Return every line of the records below verbatim, with no pictures in the copy.

----

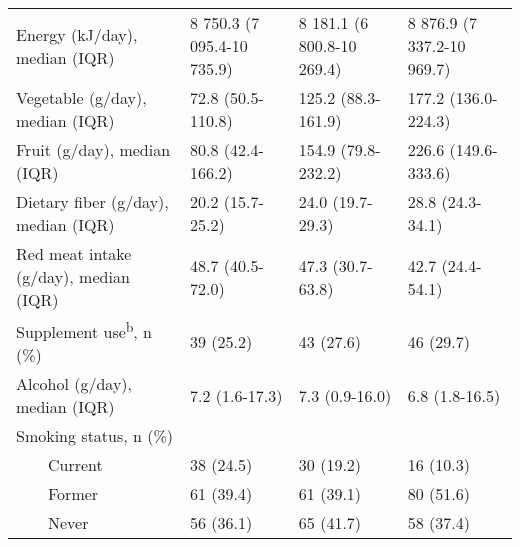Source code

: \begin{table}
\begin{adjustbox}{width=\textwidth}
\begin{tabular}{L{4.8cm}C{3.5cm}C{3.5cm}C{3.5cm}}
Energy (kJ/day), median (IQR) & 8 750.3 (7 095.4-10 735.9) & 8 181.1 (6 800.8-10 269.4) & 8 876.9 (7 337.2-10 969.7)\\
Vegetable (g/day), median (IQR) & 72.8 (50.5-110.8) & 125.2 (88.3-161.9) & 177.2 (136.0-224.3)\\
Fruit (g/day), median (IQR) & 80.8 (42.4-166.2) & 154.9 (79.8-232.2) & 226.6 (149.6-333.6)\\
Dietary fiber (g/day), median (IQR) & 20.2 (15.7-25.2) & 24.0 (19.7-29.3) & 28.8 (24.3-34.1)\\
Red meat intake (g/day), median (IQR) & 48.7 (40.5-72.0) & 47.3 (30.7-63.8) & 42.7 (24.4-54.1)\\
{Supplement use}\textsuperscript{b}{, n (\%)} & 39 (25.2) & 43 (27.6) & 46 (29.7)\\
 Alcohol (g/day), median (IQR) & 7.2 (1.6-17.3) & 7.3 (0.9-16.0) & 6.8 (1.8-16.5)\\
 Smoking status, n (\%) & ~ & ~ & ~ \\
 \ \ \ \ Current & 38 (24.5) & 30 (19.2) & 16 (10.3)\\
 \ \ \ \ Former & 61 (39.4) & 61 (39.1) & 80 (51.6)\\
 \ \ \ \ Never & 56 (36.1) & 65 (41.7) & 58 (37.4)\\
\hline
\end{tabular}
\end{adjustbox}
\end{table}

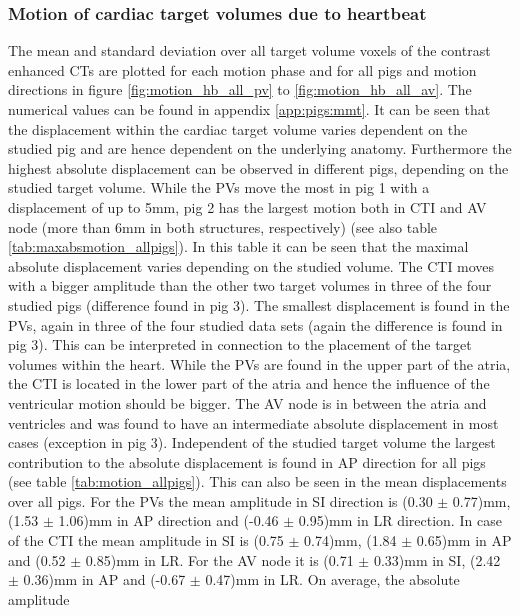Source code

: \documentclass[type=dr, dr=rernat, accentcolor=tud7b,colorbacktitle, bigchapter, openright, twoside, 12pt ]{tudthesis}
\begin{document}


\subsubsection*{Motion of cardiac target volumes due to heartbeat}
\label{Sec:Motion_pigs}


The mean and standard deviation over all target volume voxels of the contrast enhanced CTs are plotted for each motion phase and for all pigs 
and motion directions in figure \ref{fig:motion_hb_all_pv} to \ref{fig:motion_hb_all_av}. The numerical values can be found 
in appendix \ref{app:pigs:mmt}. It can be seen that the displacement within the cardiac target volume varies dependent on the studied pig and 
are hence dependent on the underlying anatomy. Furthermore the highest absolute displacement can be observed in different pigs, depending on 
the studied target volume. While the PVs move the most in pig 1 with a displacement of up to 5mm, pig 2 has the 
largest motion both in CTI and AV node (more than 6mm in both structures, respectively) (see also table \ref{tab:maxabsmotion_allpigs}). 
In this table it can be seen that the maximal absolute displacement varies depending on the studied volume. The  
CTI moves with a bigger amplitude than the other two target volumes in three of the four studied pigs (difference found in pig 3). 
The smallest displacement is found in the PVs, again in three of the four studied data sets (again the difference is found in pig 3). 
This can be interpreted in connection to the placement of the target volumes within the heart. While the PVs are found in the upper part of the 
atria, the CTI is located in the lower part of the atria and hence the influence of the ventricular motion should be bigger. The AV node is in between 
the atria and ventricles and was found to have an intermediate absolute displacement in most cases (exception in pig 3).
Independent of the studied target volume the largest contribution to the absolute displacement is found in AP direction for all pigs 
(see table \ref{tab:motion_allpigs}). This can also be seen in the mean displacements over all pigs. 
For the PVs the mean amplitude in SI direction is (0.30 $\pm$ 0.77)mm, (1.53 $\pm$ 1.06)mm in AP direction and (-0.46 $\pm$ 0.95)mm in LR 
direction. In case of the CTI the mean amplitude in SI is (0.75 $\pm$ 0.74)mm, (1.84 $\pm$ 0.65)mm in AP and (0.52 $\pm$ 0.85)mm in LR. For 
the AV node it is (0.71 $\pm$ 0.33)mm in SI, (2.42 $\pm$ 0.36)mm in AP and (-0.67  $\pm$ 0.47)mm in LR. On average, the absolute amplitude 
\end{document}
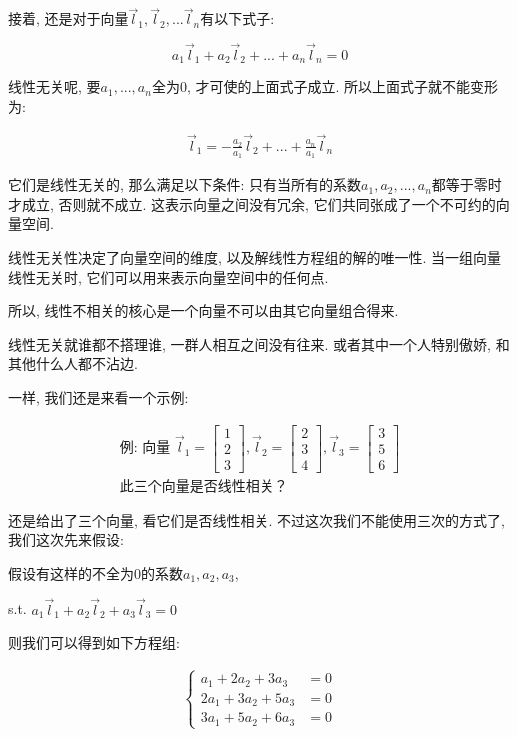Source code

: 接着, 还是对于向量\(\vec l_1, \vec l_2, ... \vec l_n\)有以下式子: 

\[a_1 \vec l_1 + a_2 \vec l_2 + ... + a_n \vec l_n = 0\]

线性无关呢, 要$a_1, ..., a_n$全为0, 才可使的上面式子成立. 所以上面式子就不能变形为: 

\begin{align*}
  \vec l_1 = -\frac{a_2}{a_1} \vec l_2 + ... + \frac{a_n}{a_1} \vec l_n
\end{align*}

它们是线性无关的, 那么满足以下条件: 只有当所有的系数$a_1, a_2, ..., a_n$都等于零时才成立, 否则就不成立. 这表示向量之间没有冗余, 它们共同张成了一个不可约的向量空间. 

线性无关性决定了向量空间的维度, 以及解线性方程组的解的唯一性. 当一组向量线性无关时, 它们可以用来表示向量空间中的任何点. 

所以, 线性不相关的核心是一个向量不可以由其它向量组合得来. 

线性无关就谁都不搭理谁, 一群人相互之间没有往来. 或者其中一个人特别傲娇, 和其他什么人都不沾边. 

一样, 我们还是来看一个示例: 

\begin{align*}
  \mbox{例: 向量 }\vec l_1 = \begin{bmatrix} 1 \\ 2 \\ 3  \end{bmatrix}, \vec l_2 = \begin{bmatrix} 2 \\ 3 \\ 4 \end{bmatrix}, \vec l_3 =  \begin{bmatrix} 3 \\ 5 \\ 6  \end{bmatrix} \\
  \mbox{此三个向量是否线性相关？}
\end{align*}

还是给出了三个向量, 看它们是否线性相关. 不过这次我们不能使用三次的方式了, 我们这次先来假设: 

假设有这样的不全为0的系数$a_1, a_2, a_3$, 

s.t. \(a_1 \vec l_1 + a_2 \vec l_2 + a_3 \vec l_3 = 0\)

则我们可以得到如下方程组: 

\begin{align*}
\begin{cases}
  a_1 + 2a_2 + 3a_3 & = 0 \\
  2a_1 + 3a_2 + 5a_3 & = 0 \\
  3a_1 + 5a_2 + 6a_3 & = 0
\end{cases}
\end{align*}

----

§ Result:
Source code

: \begin{table}
\begin{adjustbox}{width=\textwidth}
\begin{tabular}{L{4.8cm}C{3.5cm}C{3.5cm}C{3.5cm}}
Energy (kJ/day), median (IQR) & 8 750.3 (7 095.4-10 735.9) & 8 181.1 (6 800.8-10 269.4) & 8 876.9 (7 337.2-10 969.7)\\
Vegetable (g/day), median (IQR) & 72.8 (50.5-110.8) & 125.2 (88.3-161.9) & 177.2 (136.0-224.3)\\
Fruit (g/day), median (IQR) & 80.8 (42.4-166.2) & 154.9 (79.8-232.2) & 226.6 (149.6-333.6)\\
Dietary fiber (g/day), median (IQR) & 20.2 (15.7-25.2) & 24.0 (19.7-29.3) & 28.8 (24.3-34.1)\\
Red meat intake (g/day), median (IQR) & 48.7 (40.5-72.0) & 47.3 (30.7-63.8) & 42.7 (24.4-54.1)\\
{Supplement use}\textsuperscript{b}{, n (\%)} & 39 (25.2) & 43 (27.6) & 46 (29.7)\\
 Alcohol (g/day), median (IQR) & 7.2 (1.6-17.3) & 7.3 (0.9-16.0) & 6.8 (1.8-16.5)\\
 Smoking status, n (\%) & ~ & ~ & ~ \\
 \ \ \ \ Current & 38 (24.5) & 30 (19.2) & 16 (10.3)\\
 \ \ \ \ Former & 61 (39.4) & 61 (39.1) & 80 (51.6)\\
 \ \ \ \ Never & 56 (36.1) & 65 (41.7) & 58 (37.4)\\
\hline
\end{tabular}
\end{adjustbox}
\end{table}

Source code

: \documentclass[type=dr, dr=rernat, accentcolor=tud7b,colorbacktitle, bigchapter, openright, twoside, 12pt ]{tudthesis}
\begin{document}


\subsubsection*{Motion of cardiac target volumes due to heartbeat}
\label{Sec:Motion_pigs}


The mean and standard deviation over all target volume voxels of the contrast enhanced CTs are plotted for each motion phase and for all pigs 
and motion directions in figure \ref{fig:motion_hb_all_pv} to \ref{fig:motion_hb_all_av}. The numerical values can be found 
in appendix \ref{app:pigs:mmt}. It can be seen that the displacement within the cardiac target volume varies dependent on the studied pig and 
are hence dependent on the underlying anatomy. Furthermore the highest absolute displacement can be observed in different pigs, depending on 
the studied target volume. While the PVs move the most in pig 1 with a displacement of up to 5mm, pig 2 has the 
largest motion both in CTI and AV node (more than 6mm in both structures, respectively) (see also table \ref{tab:maxabsmotion_allpigs}). 
In this table it can be seen that the maximal absolute displacement varies depending on the studied volume. The  
CTI moves with a bigger amplitude than the other two target volumes in three of the four studied pigs (difference found in pig 3). 
The smallest displacement is found in the PVs, again in three of the four studied data sets (again the difference is found in pig 3). 
This can be interpreted in connection to the placement of the target volumes within the heart. While the PVs are found in the upper part of the 
atria, the CTI is located in the lower part of the atria and hence the influence of the ventricular motion should be bigger. The AV node is in between 
the atria and ventricles and was found to have an intermediate absolute displacement in most cases (exception in pig 3).
Independent of the studied target volume the largest contribution to the absolute displacement is found in AP direction for all pigs 
(see table \ref{tab:motion_allpigs}). This can also be seen in the mean displacements over all pigs. 
For the PVs the mean amplitude in SI direction is (0.30 $\pm$ 0.77)mm, (1.53 $\pm$ 1.06)mm in AP direction and (-0.46 $\pm$ 0.95)mm in LR 
direction. In case of the CTI the mean amplitude in SI is (0.75 $\pm$ 0.74)mm, (1.84 $\pm$ 0.65)mm in AP and (0.52 $\pm$ 0.85)mm in LR. For 
the AV node it is (0.71 $\pm$ 0.33)mm in SI, (2.42 $\pm$ 0.36)mm in AP and (-0.67  $\pm$ 0.47)mm in LR. On average, the absolute amplitude 
\end{document}
Source code

: 接着, 还是对于向量\(\vec l_1, \vec l_2, ... \vec l_n\)有以下式子: 

\[a_1 \vec l_1 + a_2 \vec l_2 + ... + a_n \vec l_n = 0\]

线性无关呢, 要$a_1, ..., a_n$全为0, 才可使的上面式子成立. 所以上面式子就不能变形为: 

\begin{align*}
  \vec l_1 = -\frac{a_2}{a_1} \vec l_2 + ... + \frac{a_n}{a_1} \vec l_n
\end{align*}

它们是线性无关的, 那么满足以下条件: 只有当所有的系数$a_1, a_2, ..., a_n$都等于零时才成立, 否则就不成立. 这表示向量之间没有冗余, 它们共同张成了一个不可约的向量空间. 

线性无关性决定了向量空间的维度, 以及解线性方程组的解的唯一性. 当一组向量线性无关时, 它们可以用来表示向量空间中的任何点. 

所以, 线性不相关的核心是一个向量不可以由其它向量组合得来. 

线性无关就谁都不搭理谁, 一群人相互之间没有往来. 或者其中一个人特别傲娇, 和其他什么人都不沾边. 

一样, 我们还是来看一个示例: 

\begin{align*}
  \mbox{例: 向量 }\vec l_1 = \begin{bmatrix} 1 \\ 2 \\ 3  \end{bmatrix}, \vec l_2 = \begin{bmatrix} 2 \\ 3 \\ 4 \end{bmatrix}, \vec l_3 =  \begin{bmatrix} 3 \\ 5 \\ 6  \end{bmatrix} \\
  \mbox{此三个向量是否线性相关？}
\end{align*}

还是给出了三个向量, 看它们是否线性相关. 不过这次我们不能使用三次的方式了, 我们这次先来假设: 

假设有这样的不全为0的系数$a_1, a_2, a_3$, 

s.t. \(a_1 \vec l_1 + a_2 \vec l_2 + a_3 \vec l_3 = 0\)

则我们可以得到如下方程组: 

\begin{align*}
\begin{cases}
  a_1 + 2a_2 + 3a_3 & = 0 \\
  2a_1 + 3a_2 + 5a_3 & = 0 \\
  3a_1 + 5a_2 + 6a_3 & = 0
\end{cases}
\end{align*}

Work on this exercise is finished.